:: TASK INSTRUCTIONS ::
Please transcribe every entry below exactly, without including the pictures.

[[ GIVEN DATA open ]]

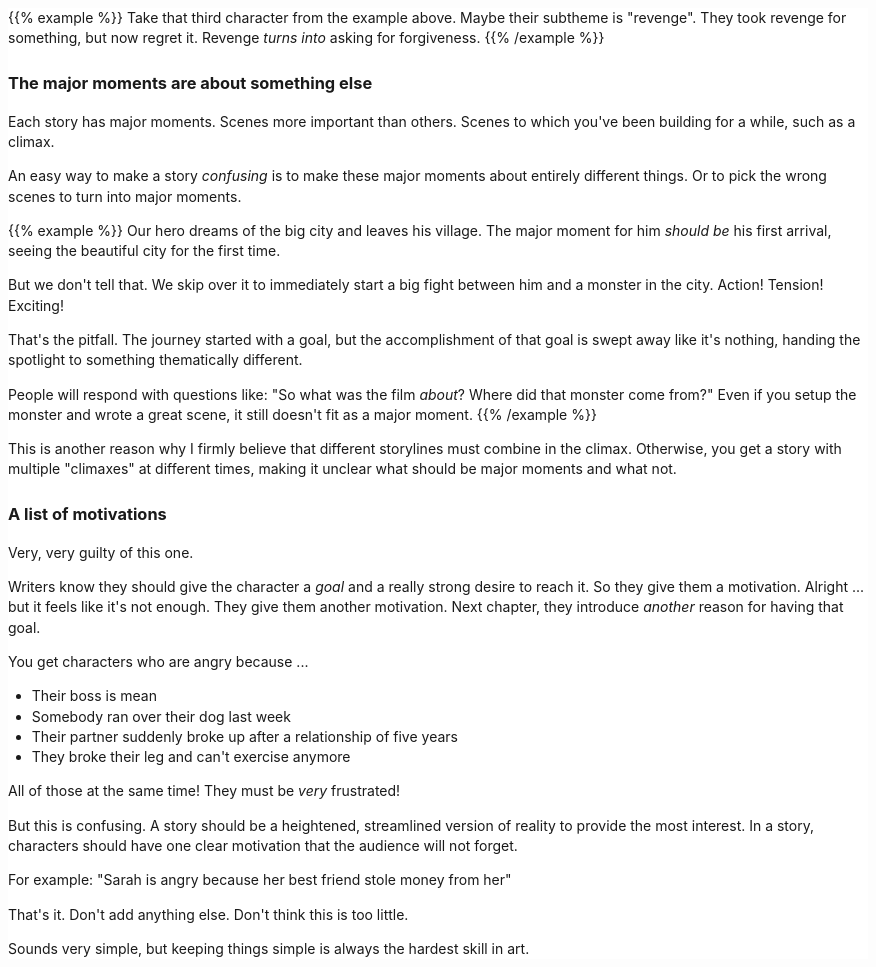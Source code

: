 {{% example %}}
Take that third character from the example above. Maybe their subtheme is "revenge". They took revenge for something, but now regret it. Revenge _turns into_ asking for forgiveness.
{{% /example %}}

### The major moments are about something else

Each story has major moments. Scenes more important than others. Scenes to which you've been building for a while, such as a climax.

An easy way to make a story _confusing_ is to make these major moments about entirely different things. Or to pick the wrong scenes to turn into major moments.

{{% example %}}
Our hero dreams of the big city and leaves his village. The major moment for him _should be_ his first arrival, seeing the beautiful city for the first time.

But we don't tell that. We skip over it to immediately start a big fight between him and a monster in the city. Action! Tension! Exciting!

That's the pitfall. The journey started with a goal, but the accomplishment of that goal is swept away like it's nothing, handing the spotlight to something thematically different.

People will respond with questions like: "So what was the film _about_? Where did that monster come from?" Even if you setup the monster and wrote a great scene, it still doesn't fit as a major moment.
{{% /example %}}

This is another reason why I firmly believe that different storylines must combine in the climax. Otherwise, you get a story with multiple "climaxes" at different times, making it unclear what should be major moments and what not.

### A list of motivations

Very, very guilty of this one.

Writers know they should give the character a _goal_ and a really strong desire to reach it. So they give them a motivation. Alright ... but it feels like it's not enough. They give them another motivation. Next chapter, they introduce _another_ reason for having that goal.

You get characters who are angry because ...

* Their boss is mean
* Somebody ran over their dog last week
* Their partner suddenly broke up after a relationship of five years
* They broke their leg and can't exercise anymore

All of those at the same time! They must be _very_ frustrated!

But this is confusing. A story should be a heightened, streamlined version of reality to provide the most interest. In a story, characters should have one clear motivation that the audience will not forget.

For example: "Sarah is angry because her best friend stole money from her"

That's it. Don't add anything else. Don't think this is too little.

Sounds very simple, but keeping things simple is always the hardest skill in art.
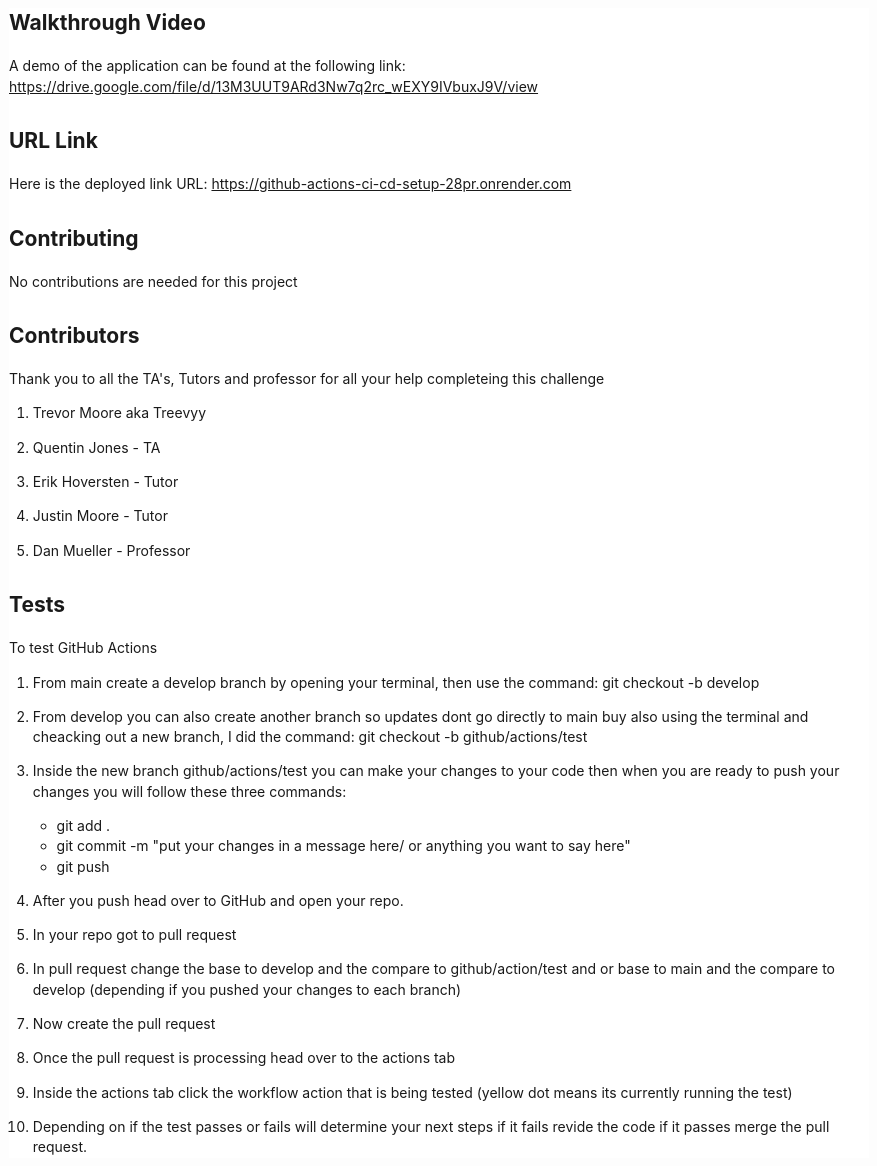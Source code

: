   ## Walkthrough Video
  A demo of the application can be found at the following link: https://drive.google.com/file/d/13M3UUT9ARd3Nw7q2rc_wEXY9IVbuxJ9V/view

  ## URL Link
  Here is the deployed link URL: https://github-actions-ci-cd-setup-28pr.onrender.com
  
  ## Contributing
  No contributions are needed for this project

  ## Contributors
  Thank you to all the TA's, Tutors and professor for all your help completeing this challenge

  1. Trevor Moore aka Treevyy

  2. Quentin Jones - TA

  3. Erik Hoversten - Tutor

  4. Justin Moore - Tutor

  5. Dan Mueller - Professor

  ## Tests
 To test GitHub Actions

 1. From main create a develop branch by opening your terminal, then use the command: git checkout -b develop

 2. From develop you can also create another branch so updates dont go directly to main buy also using the terminal and cheacking out a new branch, I did the command: git checkout -b github/actions/test

 3. Inside the new branch github/actions/test you can make your changes to your code then when you are ready to push your changes you will follow these three commands:
    - git add . 
    -  git commit -m "put your changes in a message here/ or anything you want to say here"
    -  git push

 4. After you push head over to GitHub and open your repo.

 5. In your repo got to pull request

 6. In pull request change the base to develop and the compare to github/action/test and or base to main and the compare to develop (depending if you pushed your changes to each branch)

 7. Now create the pull request

 8. Once the pull request is processing head over to the actions tab

 9. Inside the actions tab click the workflow action that is being tested (yellow dot means its currently running the test)

 10. Depending on if the test passes or fails will determine your next steps if it fails revide the code if it passes merge the pull request. 
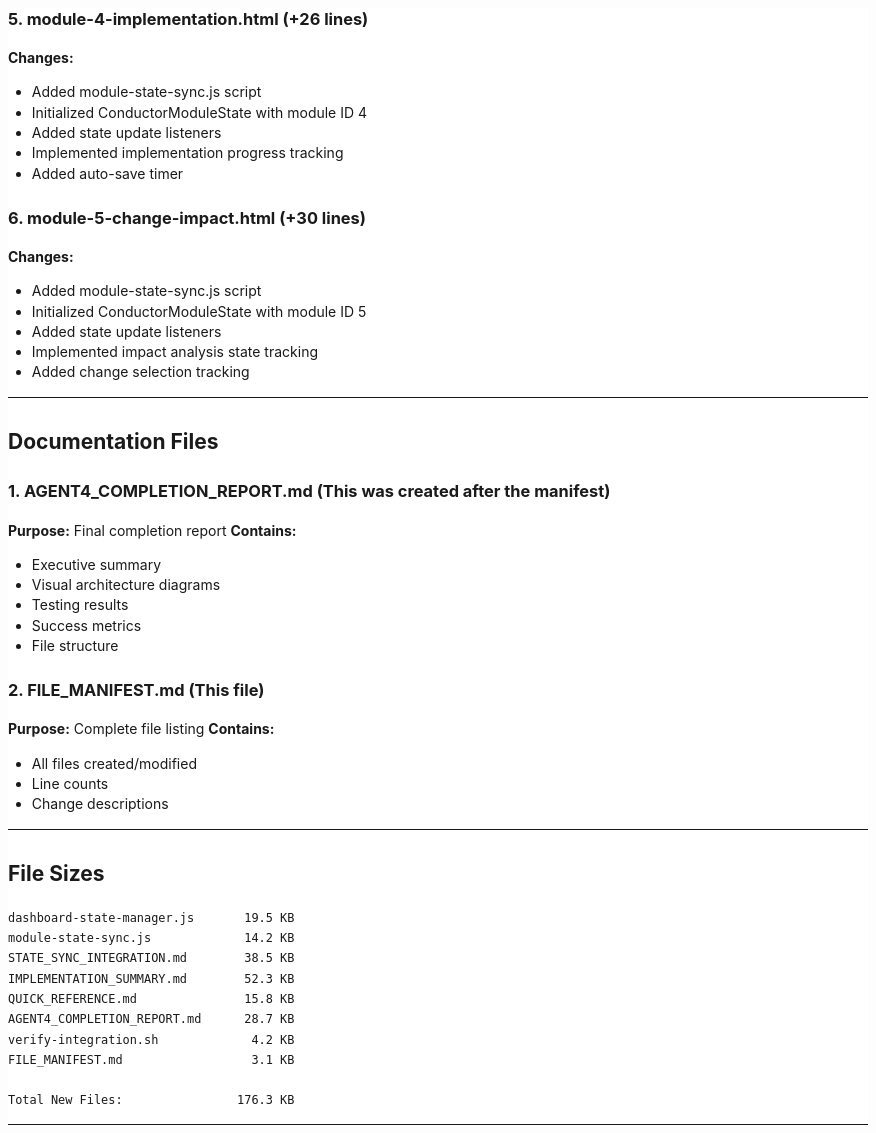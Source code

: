 ### 5. module-4-implementation.html (+26 lines)
**Changes:**
- Added module-state-sync.js script
- Initialized ConductorModuleState with module ID 4
- Added state update listeners
- Implemented implementation progress tracking
- Added auto-save timer

### 6. module-5-change-impact.html (+30 lines)
**Changes:**
- Added module-state-sync.js script
- Initialized ConductorModuleState with module ID 5
- Added state update listeners
- Implemented impact analysis state tracking
- Added change selection tracking

---

## Documentation Files

### 1. AGENT4_COMPLETION_REPORT.md (This was created after the manifest)
**Purpose:** Final completion report
**Contains:**
- Executive summary
- Visual architecture diagrams
- Testing results
- Success metrics
- File structure

### 2. FILE_MANIFEST.md (This file)
**Purpose:** Complete file listing
**Contains:**
- All files created/modified
- Line counts
- Change descriptions

---

## File Sizes

```
dashboard-state-manager.js       19.5 KB
module-state-sync.js             14.2 KB
STATE_SYNC_INTEGRATION.md        38.5 KB
IMPLEMENTATION_SUMMARY.md        52.3 KB
QUICK_REFERENCE.md               15.8 KB
AGENT4_COMPLETION_REPORT.md      28.7 KB
verify-integration.sh             4.2 KB
FILE_MANIFEST.md                  3.1 KB

Total New Files:                176.3 KB
```

---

[[ GIVEN DATA closed ]]

:: ANSWER AREA ::
Source code

: {{% example %}}
Take that third character from the example above. Maybe their subtheme is "revenge". They took revenge for something, but now regret it. Revenge _turns into_ asking for forgiveness.
{{% /example %}}

### The major moments are about something else

Each story has major moments. Scenes more important than others. Scenes to which you've been building for a while, such as a climax.

An easy way to make a story _confusing_ is to make these major moments about entirely different things. Or to pick the wrong scenes to turn into major moments.

{{% example %}}
Our hero dreams of the big city and leaves his village. The major moment for him _should be_ his first arrival, seeing the beautiful city for the first time.

But we don't tell that. We skip over it to immediately start a big fight between him and a monster in the city. Action! Tension! Exciting!

That's the pitfall. The journey started with a goal, but the accomplishment of that goal is swept away like it's nothing, handing the spotlight to something thematically different.

People will respond with questions like: "So what was the film _about_? Where did that monster come from?" Even if you setup the monster and wrote a great scene, it still doesn't fit as a major moment.
{{% /example %}}

This is another reason why I firmly believe that different storylines must combine in the climax. Otherwise, you get a story with multiple "climaxes" at different times, making it unclear what should be major moments and what not.

### A list of motivations

Very, very guilty of this one.

Writers know they should give the character a _goal_ and a really strong desire to reach it. So they give them a motivation. Alright ... but it feels like it's not enough. They give them another motivation. Next chapter, they introduce _another_ reason for having that goal.

You get characters who are angry because ...

* Their boss is mean
* Somebody ran over their dog last week
* Their partner suddenly broke up after a relationship of five years
* They broke their leg and can't exercise anymore

All of those at the same time! They must be _very_ frustrated!

But this is confusing. A story should be a heightened, streamlined version of reality to provide the most interest. In a story, characters should have one clear motivation that the audience will not forget.

For example: "Sarah is angry because her best friend stole money from her"

That's it. Don't add anything else. Don't think this is too little.

Sounds very simple, but keeping things simple is always the hardest skill in art.
Source code

:   ## Walkthrough Video
  A demo of the application can be found at the following link: https://drive.google.com/file/d/13M3UUT9ARd3Nw7q2rc_wEXY9IVbuxJ9V/view

  ## URL Link
  Here is the deployed link URL: https://github-actions-ci-cd-setup-28pr.onrender.com
  
  ## Contributing
  No contributions are needed for this project

  ## Contributors
  Thank you to all the TA's, Tutors and professor for all your help completeing this challenge

  1. Trevor Moore aka Treevyy

  2. Quentin Jones - TA

  3. Erik Hoversten - Tutor

  4. Justin Moore - Tutor

  5. Dan Mueller - Professor

  ## Tests
 To test GitHub Actions

 1. From main create a develop branch by opening your terminal, then use the command: git checkout -b develop

 2. From develop you can also create another branch so updates dont go directly to main buy also using the terminal and cheacking out a new branch, I did the command: git checkout -b github/actions/test

 3. Inside the new branch github/actions/test you can make your changes to your code then when you are ready to push your changes you will follow these three commands:
    - git add . 
    -  git commit -m "put your changes in a message here/ or anything you want to say here"
    -  git push

 4. After you push head over to GitHub and open your repo.

 5. In your repo got to pull request

 6. In pull request change the base to develop and the compare to github/action/test and or base to main and the compare to develop (depending if you pushed your changes to each branch)

 7. Now create the pull request

 8. Once the pull request is processing head over to the actions tab

 9. Inside the actions tab click the workflow action that is being tested (yellow dot means its currently running the test)

 10. Depending on if the test passes or fails will determine your next steps if it fails revide the code if it passes merge the pull request. 
Source code

: ### 5. module-4-implementation.html (+26 lines)
**Changes:**
- Added module-state-sync.js script
- Initialized ConductorModuleState with module ID 4
- Added state update listeners
- Implemented implementation progress tracking
- Added auto-save timer

### 6. module-5-change-impact.html (+30 lines)
**Changes:**
- Added module-state-sync.js script
- Initialized ConductorModuleState with module ID 5
- Added state update listeners
- Implemented impact analysis state tracking
- Added change selection tracking

---

## Documentation Files

### 1. AGENT4_COMPLETION_REPORT.md (This was created after the manifest)
**Purpose:** Final completion report
**Contains:**
- Executive summary
- Visual architecture diagrams
- Testing results
- Success metrics
- File structure

### 2. FILE_MANIFEST.md (This file)
**Purpose:** Complete file listing
**Contains:**
- All files created/modified
- Line counts
- Change descriptions

---

## File Sizes

```
dashboard-state-manager.js       19.5 KB
module-state-sync.js             14.2 KB
STATE_SYNC_INTEGRATION.md        38.5 KB
IMPLEMENTATION_SUMMARY.md        52.3 KB
QUICK_REFERENCE.md               15.8 KB
AGENT4_COMPLETION_REPORT.md      28.7 KB
verify-integration.sh             4.2 KB
FILE_MANIFEST.md                  3.1 KB

Total New Files:                176.3 KB
```

---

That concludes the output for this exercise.